Das Auslassen oder Senken eines Migränemedikaments oder die späte Einnahme eines Medikaments kann Migräne auslösen oder verschlimmern.
Wenn andere Behandlungen bei Menschen mit schwerer Migräne nicht funktionieren, können im Extremfall Opioid-Analgetika erforderlich sein.
Prophylaxe
Wenn die Behandlung häufige oder behindernde Migräne nicht verhindert, kann die tägliche Einnahme von Medikamenten zur Vorbeugung von Migräneanfällen hilfreich sein.

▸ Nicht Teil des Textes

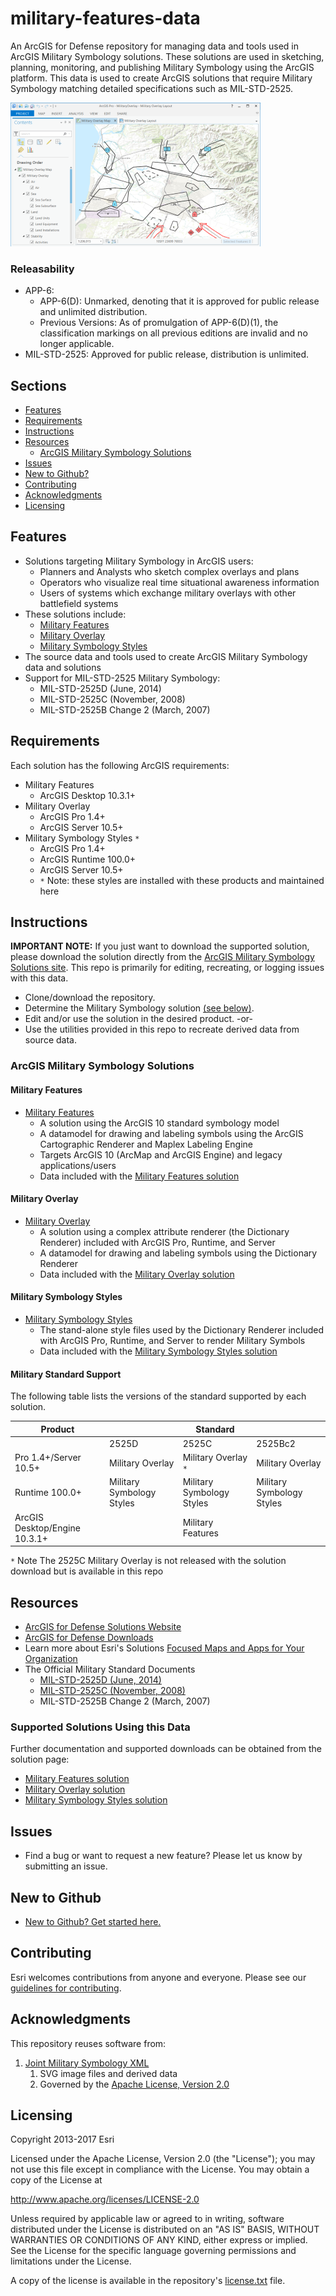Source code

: # military-features-data

An ArcGIS for Defense repository for managing data and tools used in ArcGIS Military Symbology solutions. These solutions are used in sketching, planning, monitoring, and publishing Military Symbology using the ArcGIS platform. This data is used to create ArcGIS solutions that require Military Symbology matching detailed specifications such as MIL-STD-2525.

![Image of Military Features Data](ScreenShot.png)

### Releasability
* APP-6:
  * APP-6(D): Unmarked, denoting that it is approved for public release and unlimited distribution.
  * Previous Versions: As of promulgation of APP-6(D)(1), the classification markings on all previous editions are invalid and no longer applicable.
* MIL-STD-2525: Approved for public release, distribution is unlimited.

## Sections

* [Features](#features)
* [Requirements](#requirements)
* [Instructions](#instructions)
* [Resources](#resources)
    * [ArcGIS Military Symbology Solutions](#supported-solutions-using-this-data)
* [Issues](#issues)
* [New to Github?](#new-to-github)
* [Contributing](#contributing)
* [Acknowledgments](#acknowledgments)
* [Licensing](#licensing)

## Features

* Solutions targeting Military Symbology in ArcGIS users:
    * Planners and Analysts who sketch complex overlays and plans
    * Operators who visualize real time situational awareness information
    * Users of systems which exchange military overlays with other battlefield systems 
* These solutions include:
    * [Military Features](#military-features)
    * [Military Overlay](#military-overlay)
    * [Military Symbology Styles](#military-symbology-styles)
* The source data and tools used to create ArcGIS Military Symbology data and solutions
* Support for MIL-STD-2525 Military Symbology:
    * MIL-STD-2525D (June, 2014)
    * MIL-STD-2525C (November, 2008)
    * MIL-STD-2525B Change 2 (March, 2007)

## Requirements

Each solution has the following ArcGIS requirements:

* Military Features
    * ArcGIS Desktop 10.3.1+
* Military Overlay
    * ArcGIS Pro 1.4+ 
    * ArcGIS Server 10.5+
* Military Symbology Styles `*`
    * ArcGIS Pro 1.4+ 
    * ArcGIS Runtime 100.0+ 
    * ArcGIS Server 10.5+
    * `*` Note: these styles are installed with these products and maintained here

## Instructions

**IMPORTANT NOTE:** If you just want to download the supported solution, please download the solution directly from the [ArcGIS Military Symbology Solutions site](#supported-solutions-using-this-data). This repo is primarily for editing, recreating, or logging issues with this data.

* Clone/download the repository.
* Determine the Military Symbology solution [(see below)](#arcgis-military-symbology-solutions).
* Edit and/or use the solution in the desired product.
-or-
* Use the utilities provided in this repo to recreate derived data from source data.

### ArcGIS Military Symbology Solutions

#### Military Features

* [Military Features](./military-features)
    * A solution using the ArcGIS 10 standard symbology model
    * A datamodel for drawing and labeling symbols using the ArcGIS Cartographic Renderer and Maplex Labeling Engine 
    * Targets ArcGIS 10 (ArcMap and ArcGIS Engine) and legacy applications/users
    * Data included with the [Military Features solution](http://solutions.arcgis.com/defense/help/military-features/)
    
#### Military Overlay

* [Military Overlay](./military-overlay)
    * A solution using a complex attribute renderer (the Dictionary Renderer) included with ArcGIS Pro, Runtime, and Server
    * A datamodel for drawing and labeling symbols using the Dictionary Renderer
    * Data included with the [Military Overlay solution](http://solutions.arcgis.com/defense/help/military-overlay/)
        
#### Military Symbology Styles

* [Military Symbology Styles](./military-symbology-styles)
    * The stand-alone style files used by the Dictionary Renderer included with ArcGIS Pro, Runtime, and Server to render Military Symbols
    * Data included with the [Military Symbology Styles solution](http://solutions.arcgis.com/defense/help/military-symbology-styles/)

#### Military Standard Support

The following table lists the versions of the standard supported by each solution.

|Product||Standard||
|---|---|---|---|
||2525D|2525C|2525Bc2|
|Pro 1.4+/Server 10.5+|Military Overlay| Military Overlay `*` |Military Overlay|
|Runtime 100.0+|Military Symbology Styles|Military Symbology Styles|Military Symbology Styles|
|ArcGIS Desktop/Engine 10.3.1+||Military Features||MyMiscellanea

`*` Note The 2525C Military Overlay is not released with the solution download but is available in this repo
    
## Resources

* [ArcGIS for Defense Solutions Website](http://solutions.arcgis.com/defense)
* [ArcGIS for Defense Downloads](http://appsforms.esri.com/products/download/#ArcGIS_for_Defense)
* Learn more about Esri's Solutions [Focused Maps and Apps for Your Organization](http://solutions.arcgis.com/)
* The Official Military Standard Documents
    * [MIL-STD-2525D (June, 2014)](http://www.dtic.mil/doctrine/doctrine/other/ms_2525d.pdf)
    * [MIL-STD-2525C (November, 2008)](http://www.dtic.mil/doctrine/doctrine/other/ms_2525c.pdf)
    * MIL-STD-2525B Change 2 (March, 2007) 

### Supported Solutions Using this Data

Further documentation and supported downloads can be obtained from the solution page:

* [Military Features solution](http://solutions.arcgis.com/defense/help/military-features/)
* [Military Overlay solution](http://solutions.arcgis.com/defense/help/military-overlay/)
* [Military Symbology Styles solution](http://solutions.arcgis.com/defense/help/military-symbology-styles/)
    
## Issues

* Find a bug or want to request a new feature?  Please let us know by submitting an issue.

## New to Github

* [New to Github? Get started here.](https://github.com/Esri/esri.github.com/blob/master/help/esri-getting-to-know-github.html)

## Contributing

Esri welcomes contributions from anyone and everyone. Please see our [guidelines for contributing](./CONTRIBUTING.md).

## Acknowledgments 

This repository reuses software from:

1. [Joint Military Symbology XML](https://github.com/Esri/joint-military-symbology-xml/)
    1. SVG image files and derived data
    2. Governed by the [Apache License, Version 2.0](https://github.com/Esri/joint-military-symbology-xml/blob/master/license.txt)

## Licensing

Copyright 2013-2017 Esri

Licensed under the Apache License, Version 2.0 (the "License");
you may not use this file except in compliance with the License.
You may obtain a copy of the License at

   http://www.apache.org/licenses/LICENSE-2.0

Unless required by applicable law or agreed to in writing, software
distributed under the License is distributed on an "AS IS" BASIS,
WITHOUT WARRANTIES OR CONDITIONS OF ANY KIND, either express or implied.
See the License for the specific language governing permissions and
limitations under the License.

A copy of the license is available in the repository's
[license.txt](license.txt) file.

Die Einnahme von vorbeugenden Medikamenten kann Menschen helfen, die zu oft Schmerzmittel einnehmen Arzneimittel oder andere Arzneimittel gegen Migräne, um die Häufigkeit der Anwendung solcher Drogen.
Bei der Auswahl eines prophylaktischen Arzneimittels werden die Nebenwirkungen des Arzneimittels sowie das Vorliegen anderer Krankheiten beispielsweise wie nachfolgend beschrieben berücksichtigt:
- Betablocker wie Propranolol werden häufig verwendet, insbesondere bei Menschen mit Angstzuständen oder ischämische Herzerkrankung.
- Wenn Sie übergewichtig sind, kann ein Antikonvulsivum, Topiramat, eingenommen werden, um die Gewichtsabnahme zu fördern.
- Ein Antikonvulsivum wie Divalproex kann helfen, die Stimmung zu stabilisieren und den Zustand zu verbessern, wenn Migräneanfälle die Funktionsfähigkeit beeinträchtigen.
- Bei Depressionen oder Schlaflosigkeit können Patienten Amitriptylin verabreicht werden.